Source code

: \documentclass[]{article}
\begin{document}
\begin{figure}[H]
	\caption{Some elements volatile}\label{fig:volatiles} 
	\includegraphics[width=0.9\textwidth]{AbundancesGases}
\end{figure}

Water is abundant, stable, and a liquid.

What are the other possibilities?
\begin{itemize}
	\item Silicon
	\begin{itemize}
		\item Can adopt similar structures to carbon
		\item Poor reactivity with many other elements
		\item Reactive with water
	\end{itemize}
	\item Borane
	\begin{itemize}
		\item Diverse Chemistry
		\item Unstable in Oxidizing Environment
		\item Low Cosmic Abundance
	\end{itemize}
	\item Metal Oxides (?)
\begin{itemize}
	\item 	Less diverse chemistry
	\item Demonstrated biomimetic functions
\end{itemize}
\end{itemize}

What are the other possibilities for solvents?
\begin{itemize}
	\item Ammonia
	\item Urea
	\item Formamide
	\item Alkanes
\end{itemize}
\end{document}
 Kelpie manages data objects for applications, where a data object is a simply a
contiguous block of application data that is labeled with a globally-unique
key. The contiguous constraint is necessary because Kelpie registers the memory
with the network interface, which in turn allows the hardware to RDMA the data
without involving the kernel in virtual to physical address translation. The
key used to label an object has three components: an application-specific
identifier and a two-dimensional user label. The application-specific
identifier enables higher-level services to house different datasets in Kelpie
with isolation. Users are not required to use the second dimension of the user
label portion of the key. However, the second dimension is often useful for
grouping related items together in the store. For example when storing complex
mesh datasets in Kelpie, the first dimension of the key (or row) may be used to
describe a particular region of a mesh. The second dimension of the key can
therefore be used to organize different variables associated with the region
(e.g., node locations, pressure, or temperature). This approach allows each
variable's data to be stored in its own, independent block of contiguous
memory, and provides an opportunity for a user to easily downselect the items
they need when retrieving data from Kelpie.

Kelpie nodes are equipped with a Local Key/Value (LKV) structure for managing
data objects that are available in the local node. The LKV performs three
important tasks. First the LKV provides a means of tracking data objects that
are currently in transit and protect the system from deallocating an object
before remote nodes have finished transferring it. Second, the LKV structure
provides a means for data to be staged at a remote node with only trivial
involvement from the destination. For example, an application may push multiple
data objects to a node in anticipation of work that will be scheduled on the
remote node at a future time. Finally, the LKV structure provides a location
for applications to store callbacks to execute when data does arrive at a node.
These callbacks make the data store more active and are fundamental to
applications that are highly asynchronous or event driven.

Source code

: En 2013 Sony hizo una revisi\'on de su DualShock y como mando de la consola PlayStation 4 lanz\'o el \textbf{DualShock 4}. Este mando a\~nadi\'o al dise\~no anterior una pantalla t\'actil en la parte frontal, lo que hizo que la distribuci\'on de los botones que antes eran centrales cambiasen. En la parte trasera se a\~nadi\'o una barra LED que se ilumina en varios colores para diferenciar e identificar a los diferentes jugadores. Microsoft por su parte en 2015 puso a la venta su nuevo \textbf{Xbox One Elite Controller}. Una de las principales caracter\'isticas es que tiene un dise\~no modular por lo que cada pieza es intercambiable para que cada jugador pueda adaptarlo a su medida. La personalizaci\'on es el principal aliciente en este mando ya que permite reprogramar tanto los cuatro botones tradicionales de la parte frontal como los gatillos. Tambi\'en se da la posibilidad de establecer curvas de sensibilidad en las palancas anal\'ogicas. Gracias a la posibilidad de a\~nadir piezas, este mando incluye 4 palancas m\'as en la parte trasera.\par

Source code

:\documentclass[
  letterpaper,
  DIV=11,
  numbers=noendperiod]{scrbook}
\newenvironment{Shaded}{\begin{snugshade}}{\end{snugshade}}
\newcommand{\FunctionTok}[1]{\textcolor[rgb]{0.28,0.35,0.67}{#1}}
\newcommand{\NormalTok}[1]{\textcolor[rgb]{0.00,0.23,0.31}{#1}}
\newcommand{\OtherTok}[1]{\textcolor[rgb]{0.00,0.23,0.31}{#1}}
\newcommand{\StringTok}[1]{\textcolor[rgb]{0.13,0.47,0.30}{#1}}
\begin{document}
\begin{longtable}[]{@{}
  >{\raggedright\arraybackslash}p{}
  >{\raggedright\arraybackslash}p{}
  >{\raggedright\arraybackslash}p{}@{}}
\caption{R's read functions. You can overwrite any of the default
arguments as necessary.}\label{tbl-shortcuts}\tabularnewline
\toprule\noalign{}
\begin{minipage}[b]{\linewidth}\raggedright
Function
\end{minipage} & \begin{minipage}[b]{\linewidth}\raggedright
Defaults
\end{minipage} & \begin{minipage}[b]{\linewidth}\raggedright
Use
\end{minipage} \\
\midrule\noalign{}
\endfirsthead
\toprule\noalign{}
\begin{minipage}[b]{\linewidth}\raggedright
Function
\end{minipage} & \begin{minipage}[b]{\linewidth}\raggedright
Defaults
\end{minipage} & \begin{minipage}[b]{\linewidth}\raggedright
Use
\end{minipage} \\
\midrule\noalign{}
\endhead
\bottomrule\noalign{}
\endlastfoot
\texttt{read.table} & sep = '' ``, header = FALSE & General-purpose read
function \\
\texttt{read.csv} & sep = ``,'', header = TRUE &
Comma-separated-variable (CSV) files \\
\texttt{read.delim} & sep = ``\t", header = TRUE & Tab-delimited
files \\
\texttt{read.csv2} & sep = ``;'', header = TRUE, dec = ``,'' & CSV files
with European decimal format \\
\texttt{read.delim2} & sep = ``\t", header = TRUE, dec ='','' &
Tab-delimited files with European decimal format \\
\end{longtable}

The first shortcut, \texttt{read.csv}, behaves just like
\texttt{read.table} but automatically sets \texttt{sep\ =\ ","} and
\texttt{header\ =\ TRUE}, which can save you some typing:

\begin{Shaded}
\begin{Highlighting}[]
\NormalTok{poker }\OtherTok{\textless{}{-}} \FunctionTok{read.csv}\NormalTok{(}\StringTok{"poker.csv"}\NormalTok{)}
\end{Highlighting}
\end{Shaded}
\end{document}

* **WHAT NEEDS TO BE DONE**:
Show a copy of each line from the records above in which the string "textcolor" occurs.

* **ANSWER SECTION**:
\newcommand{\FunctionTok}[1]{\textcolor[rgb]{0.28,0.35,0.67}{#1}}
\newcommand{\NormalTok}[1]{\textcolor[rgb]{0.00,0.23,0.31}{#1}}
\newcommand{\OtherTok}[1]{\textcolor[rgb]{0.00,0.23,0.31}{#1}}
\newcommand{\StringTok}[1]{\textcolor[rgb]{0.13,0.47,0.30}{#1}}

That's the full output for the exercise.